Fast Forward several years to when the Tiny House bug first bit me and Jim saw the excitement in my eyes: his first response was something like “uuummmm…..we have 3 colanders….let’s just start there. Which colander would go into the Tiny?” As I thought about that question for a bit, I realized the answer was “none of them….we don’t own a colander that would be right for a tiny house”. The colanders I had brought with me to our marriage were old, cheap, and plastic. They were used for different purposes but either one of them would take up too much precious space in a tiny house. The colander Jim brought is a beautiful stainless steel model that I love….but, again, too big for tiny. This is the only colander that would make it through the downsize. We took only the one that was beautiful and well made. I’m still trying to figure out what kind of colander we will need for the Tiny but beauty, function, and quality are the most important things to consider for any ‘stuff’ that deserves a place in our lives.

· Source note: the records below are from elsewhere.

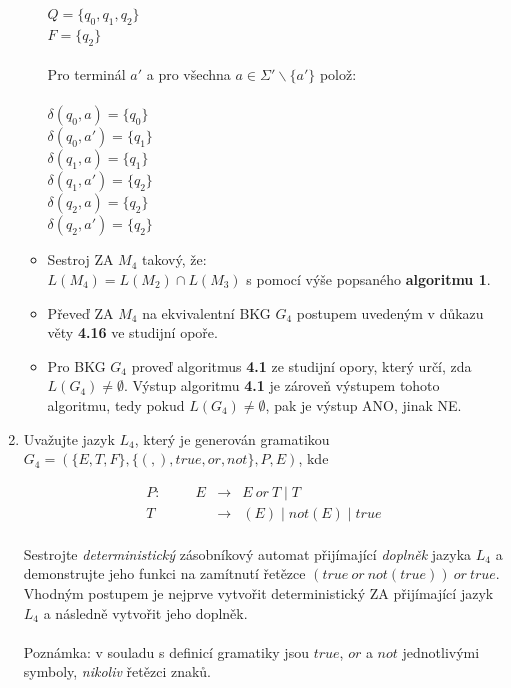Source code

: \documentclass[a4paper,11pt]{article}[24.3.2010]
\begin{document}
\begin{enumerate}
\begin{itemize}
$Q=\{q_{0},q_{1},q_{2}\}$\\
$F=\{q_{2}\}$\\\\
Pro terminál $a'$ a pro všechna $a \in \Sigma'  \backslash \{a'\}$ polož:\\\\
$\delta(q_{0}, a) = \{q_{0}\}$\\
$\delta(q_{0}, a') = \{q_{1}\}$\\
$\delta(q_{1}, a) = \{q_{1}\}$\\
$\delta(q_{1}, a') = \{q_{2}\}$\\
$\delta(q_{2}, a) = \{q_{2}\}$\\
$\delta(q_{2}, a') = \{q_{2}\}$\\
\item Sestroj ZA $M_{4}$ takový, že:\\ $L(M_{4})=L(M_{2}) \cap L(M_{3})$ s pomocí výše popsaného \textbf{algoritmu 1}.\\
\item Převeď ZA $M_{4}$ na ekvivalentní BKG $G_{4}$ postupem uvedeným v důkazu věty \textbf{4.16} ve studijní opoře.\\
\item Pro BKG $G_{4}$ proveď algoritmus \textbf{4.1} ze studijní opory, který určí, zda $L(G_{4}) \neq \emptyset$. Výstup algoritmu \textbf{4.1} je zároveň výstupem tohoto algoritmu, tedy pokud $L(G_{4}) \neq \emptyset$, pak je výstup ANO, jinak NE.


\end{itemize}



\newpage

\item Uvažujte jazyk $L_{4}$, který je generován gramatikou\\
$G_{4}=(\{E,T,F\},\{(,),true,or,not\},P,E)$, kde

\begin{eqnarray*}
      P: \:\:\:\:\:\:\:\:\:\:\: E&\rightarrow&E \: or \: T \mid T\\
      T&\rightarrow&(E) \mid not(E) \mid true\\
\end{eqnarray*}

Sestrojte \emph{deterministický} zásobníkový automat přijímající \emph{doplněk} jazyka $L_{4}$ a demonstrujte jeho funkci na zamítnutí řetězce $(true \: or \: not(true)) \: or \: true$. Vhodným postupem je nejprve vytvořit deterministický ZA přijímající jazyk $L_{4}$ a následně vytvořit jeho doplněk.\\\\
Poznámka: v souladu s definicí gramatiky jsou $true$, $or$ a $not$ jednotlivými symboly, \emph{nikoliv} řetězci znaků.\\


\end{enumerate}
\end{document}
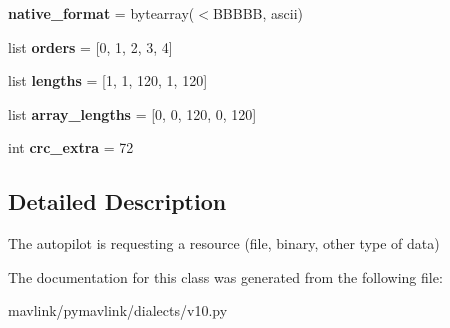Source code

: \begin{DoxyCompactItemize}
\item 
\mbox{\label{classpymavlink_1_1dialects_1_1v10_1_1MAVLink__resource__request__message_ad5f6bdf763814d7b35e26e41ec1c976f}} 
{\bfseries native\+\_\+format} = bytearray(\textquotesingle{}$<$B\+B\+B\+BB\textquotesingle{}, \textquotesingle{}ascii\textquotesingle{})
\item 
\mbox{\label{classpymavlink_1_1dialects_1_1v10_1_1MAVLink__resource__request__message_a8c83dd19db5ce554cb9069f5c448a3fa}} 
list {\bfseries orders} = \mbox{[}0, 1, 2, 3, 4\mbox{]}
\item 
\mbox{\label{classpymavlink_1_1dialects_1_1v10_1_1MAVLink__resource__request__message_a0dbf6def3bf769c1d0ec7f7e86523125}} 
list {\bfseries lengths} = \mbox{[}1, 1, 120, 1, 120\mbox{]}
\item 
\mbox{\label{classpymavlink_1_1dialects_1_1v10_1_1MAVLink__resource__request__message_a3db60b4f6734e94851640c9fe52c01cc}} 
list {\bfseries array\+\_\+lengths} = \mbox{[}0, 0, 120, 0, 120\mbox{]}
\item 
\mbox{\label{classpymavlink_1_1dialects_1_1v10_1_1MAVLink__resource__request__message_a0186bf47b0d5de85de86eb11a317a55a}} 
int {\bfseries crc\+\_\+extra} = 72
\end{DoxyCompactItemize}


\subsection{Detailed Description}
\begin{DoxyVerb}The autopilot is requesting a resource (file, binary, other
type of data)
\end{DoxyVerb}
 

The documentation for this class was generated from the following file\+:\begin{DoxyCompactItemize}
\item 
mavlink/pymavlink/dialects/v10.\+py\end{DoxyCompactItemize}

As a part of the move into a much smaller kitchen, there were many decisions to be made along the way. Some were easy. Some were hard. Some hit me in the gut like a pro boxer. So much of what filled that big house was super easy for me to let go of. In general, ‘stuff’ has a tendency to make me feel a bit claustrophobic. However, I was shocked at the physiological reaction I had to the idea of giving up some of our things. The two big ones in the kitchen were the fine china and the silver. Both given to me by women who I loved deeply and had been very important parts of my life. I realized that I was more attached to my feelings for these women than I was to the this fine china and silver that I had rarely, if ever, used. I knew that intellectually. I knew through my practice of Aparigraha (a Sanskrit word that translates to non-attachment) that holding on to things can actually cause suffering. But the gut punch I felt when I considered giving these particular things away was more than I could handle. On the other hand, I had no room to store this stuff at the new house. What was I going to do? The only times I had used the fine china Granny Annie had given me were during those family gatherings when there were only as many people coming as I had place settings for. And I couldn’t remember ever once using the silver my Grandma Lil had given me over 20 years ago. I knew we had no room for things used this infrequently. But how could I part with them. Major. Gut. Punch.
Then I remembered how my other grandma always put her new things up and save them for “good”. While she puttered around the house in her ratty nightgowns, there were several brand new ones with tags on them she had saved for “Good”. For “Good”…..what is that, anyway??? I’ve never seen “Good” on a calendar and I’m not sure when she thought it would arrive. She died with gift boxes under her bed and in her closet of nice, new things that she was always saving for some other time. I remember thinking it was kind of crazy that she had never enjoyed these gifts her loved ones had bought for her…they just took up space in her house. And for what? “Good”? When is this “Good” time coming that she would use them? For her, it seems as if it never came. So, if I thought she was crazy for not using these nice things…..aren’t I also crazy for not using the fine china?
And so it was: we got rid of the regular dishes…we got rid of the regular silverware. And for the past year, my husband and I have been using fine china and silver for every meal. I absolutely love it! I think fondly of Harriet Ann and my Grandma Lil when I eat….and, surprisingly, also when I do the chore of washing these precious gifts. What a bonus that has been. Weaving memories of these important women into a time that used to feel like work has been especially transformative for me. We’ve only broken one dish….and only had to polished the silver one time in that year, so I’d say the down side to regular has been fairly negligible. I also love that it makes every meal feel a little more special. Because, in the end, each meal with a loved one is quite special….and is, in fact, “Good”.
I’d like you to consider what it is that you’ve got tucked away for “Good”. Think about unpacking it and enjoying it today.